Architecture 101, Lee Yong-Joo 2012

Architecture 101 (Geon-chook-hak-gae-ron)
di Lee Yong-Joo, 2012

Uno dei più grandi successi al botteghino sudcoreano lo scorso anno è stato Sunny, un film che tra le altre cose fa leva sulla ritrovata nostalgia degli anni ottanta; allo stesso modo, uno dei campioni al box office di questa prima metà del 2012 (per ora il quarto incasso) è Architecture 101, in cui sono gli anni novanta al centro della narrazione. La costruzione dei due film è simile: qui l’architetto Seung-min viene contattato da Seo-yeon, una sua amica del primo anno di Università, che gli chiede di costruirle una casa sui ruderi di una sua vecchia proprietà, senza dargli troppe spiegazioni. Il resto del film, come già in Sunny, è raccontato in parallelo tra passato e presente, permettendoci di scoprire gradualmente la verità sul loro rapporto, su cosa li aveva allontanati, sul perché di questo improvviso ritorno. La grande differenza, anche con la norma del film sentimentale, è nella prospettiva da cui viene narrato – e, di riflesso, nel target: infatti il film è stato un enorme successo prima di tutto grazie al pubblico maschile.

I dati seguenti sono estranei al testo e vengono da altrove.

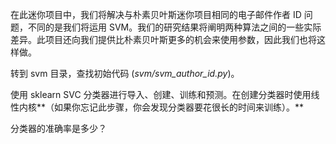 在此迷你项目中，我们将解决与朴素贝叶斯迷你项目相同的电子邮件作者 ID 问题，不同的是我们将运用 SVM。我们的研究结果将阐明两种算法之间的一些实际差异。此项目还向我们提供比朴素贝叶斯更多的机会来使用参数，因此我们也将这样做。



转到 svm 目录，查找初始代码 (*svm/svm_author_id.py*)。

使用 sklearn SVC 分类器进行导入、创建、训练和预测。在创建分类器时使用线性内核**（如果你忘记此步骤，你会发现分类器要花很长的时间来训练）。**

分类器的准确率是多少？
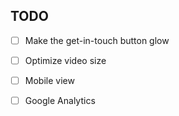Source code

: ## TODO

- [ ] Make the get-in-touch button glow
- [ ] Optimize video size
- [ ] Mobile view
- [ ] Google Analytics



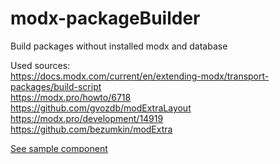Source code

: # modx-packageBuilder
Build packages without installed modx and database

Used sources:  
https://docs.modx.com/current/en/extending-modx/transport-packages/build-script  
https://modx.pro/howto/6718  
https://github.com/gvozdb/modExtraLayout  
https://modx.pro/development/14919  
https://github.com/bezumkin/modExtra  

[See sample component](https://github.com/SintezCode/modx-sampleComponent)
 
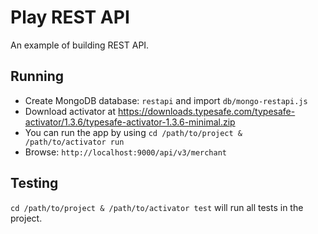 # Play REST API

An example of building REST API.

## Running

- Create MongoDB database: `restapi` and import `db/mongo-restapi.js`
- Download activator at https://downloads.typesafe.com/typesafe-activator/1.3.6/typesafe-activator-1.3.6-minimal.zip
- You can run the app by using `cd /path/to/project & /path/to/activator run`
- Browse: `http://localhost:9000/api/v3/merchant`

## Testing

`cd /path/to/project & /path/to/activator test` will run all tests in the project.
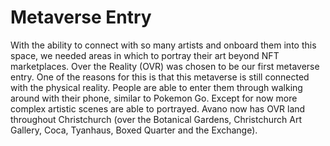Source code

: # Metaverse Entry

With the ability to connect with so many artists and onboard them into this space, we needed areas in which to portray their art beyond NFT marketplaces. Over the Reality (OVR) was chosen to be our first metaverse entry. One of the reasons for this is that this metaverse is still connected with the physical reality. People are able to enter them through walking around with their phone, similar to Pokemon Go. Except for now more complex artistic scenes are able to portrayed. Avano now has OVR land throughout Christchurch (over the Botanical Gardens, Christchurch Art Gallery, Coca, Tyanhaus, Boxed Quarter and the Exchange).
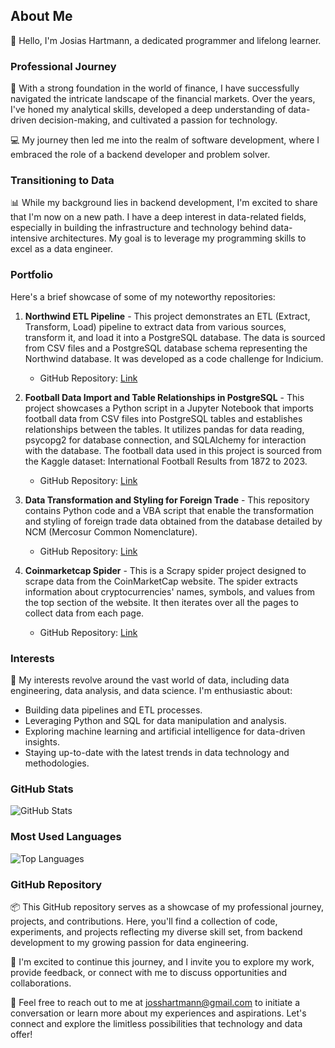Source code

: ## About Me

👋 Hello, I'm Josias Hartmann, a dedicated programmer and lifelong learner.

### Professional Journey

💼 With a strong foundation in the world of finance, I have successfully navigated the intricate landscape of the financial markets. Over the years, I've honed my analytical skills, developed a deep understanding of data-driven decision-making, and cultivated a passion for technology.

💻 My journey then led me into the realm of software development, where I embraced the role of a backend developer and problem solver.

### Transitioning to Data

📊 While my background lies in backend development, I'm excited to share that I'm now on a new path. I have a deep interest in data-related fields, especially in building the infrastructure and technology behind data-intensive architectures. My goal is to leverage my programming skills to excel as a data engineer.

### Portfolio

Here's a brief showcase of some of my noteworthy repositories:

1. **Northwind ETL Pipeline** - This project demonstrates an ETL (Extract, Transform, Load) pipeline to extract data from various sources, transform it, and load it into a PostgreSQL database. The data is sourced from CSV files and a PostgreSQL database schema representing the Northwind database. It was developed as a code challenge for Indicium.
   - GitHub Repository: [Link](https://github.com/josshartmann/de-northwind-indicium)

2. **Football Data Import and Table Relationships in PostgreSQL** - This project showcases a Python script in a Jupyter Notebook that imports football data from CSV files into PostgreSQL tables and establishes relationships between the tables. It utilizes pandas for data reading, psycopg2 for database connection, and SQLAlchemy for interaction with the database. The football data used in this project is sourced from the Kaggle dataset: International Football Results from 1872 to 2023.
   - GitHub Repository: [Link](https://github.com/josshartmann/de-football-data)

3. **Data Transformation and Styling for Foreign Trade** - This repository contains Python code and a VBA script that enable the transformation and styling of foreign trade data obtained from the database detailed by NCM (Mercosur Common Nomenclature).
   - GitHub Repository: [Link](https://github.com/josshartmann/de-comex)

4. **Coinmarketcap Spider** - This is a Scrapy spider project designed to scrape data from the CoinMarketCap website. The spider extracts information about cryptocurrencies' names, symbols, and values from the top section of the website. It then iterates over all the pages to collect data from each page.
   - GitHub Repository: [Link](https://github.com/josshartmann/de-crypto)

### Interests

🌟 My interests revolve around the vast world of data, including data engineering, data analysis, and data science. I'm enthusiastic about:

- Building data pipelines and ETL processes.
- Leveraging Python and SQL for data manipulation and analysis.
- Exploring machine learning and artificial intelligence for data-driven insights.
- Staying up-to-date with the latest trends in data technology and methodologies.

### GitHub Stats

![GitHub Stats](https://github-readme-stats.vercel.app/api?username=josshartmann&show_icons=true)

### Most Used Languages

![Top Languages](https://github-readme-stats.vercel.app/api/top-langs/?username=josshartmann&layout=compact)


### GitHub Repository

📦 This GitHub repository serves as a showcase of my professional journey, projects, and contributions. Here, you'll find a collection of code, experiments, and projects reflecting my diverse skill set, from backend development to my growing passion for data engineering.

🚀 I'm excited to continue this journey, and I invite you to explore my work, provide feedback, or connect with me to discuss opportunities and collaborations.

📧 Feel free to reach out to me at josshartmann@gmail.com to initiate a conversation or learn more about my experiences and aspirations. Let's connect and explore the limitless possibilities that technology and data offer!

Al suo secondo film dopo un horror (Possessed) Lee Yong-Joo, anche sceneggiatore, mostra di saper sfruttare la recente nostomania coreana con garbo e astuzia ma anche con classe e intelligenza, attirando il pubblico generazionale con un notevole armamentario d’epoca (i cercapersone, la spuma per capelli, un lettore cd portatile che diventa un elemento essenziale della trama) e con un’ironia sulle ingenuità di un passato prossimo che pare remotissimo (il dialogo sull’hard disk da 1 GB, “non ti basterebbe una vita per riempirlo”) ma concentrando poi quasi tutti gli sforzi sul lato più tradizionalmente romantico del film. Che funziona alla perfezione, soprattutto grazie all’universalità di una storia sul rimpianto e sulle occasioni perdute, ma anche a un ottimo cast (in primis le due Seo-yeon: l’incantevole Han Ga-in e la giovanissima Bae Suzy, una teen idol in patria), nonostante le età degli attori siano tutte visibilmente sfasate, a una brillante sceneggiatura che affianca l’esplorazione topografica a quella emotiva, e a una conclusione malinconica e tutt’altro che scontata.

L’immancabile canzone-feticcio del caso è “An Essay of Memory” degli Exhibition.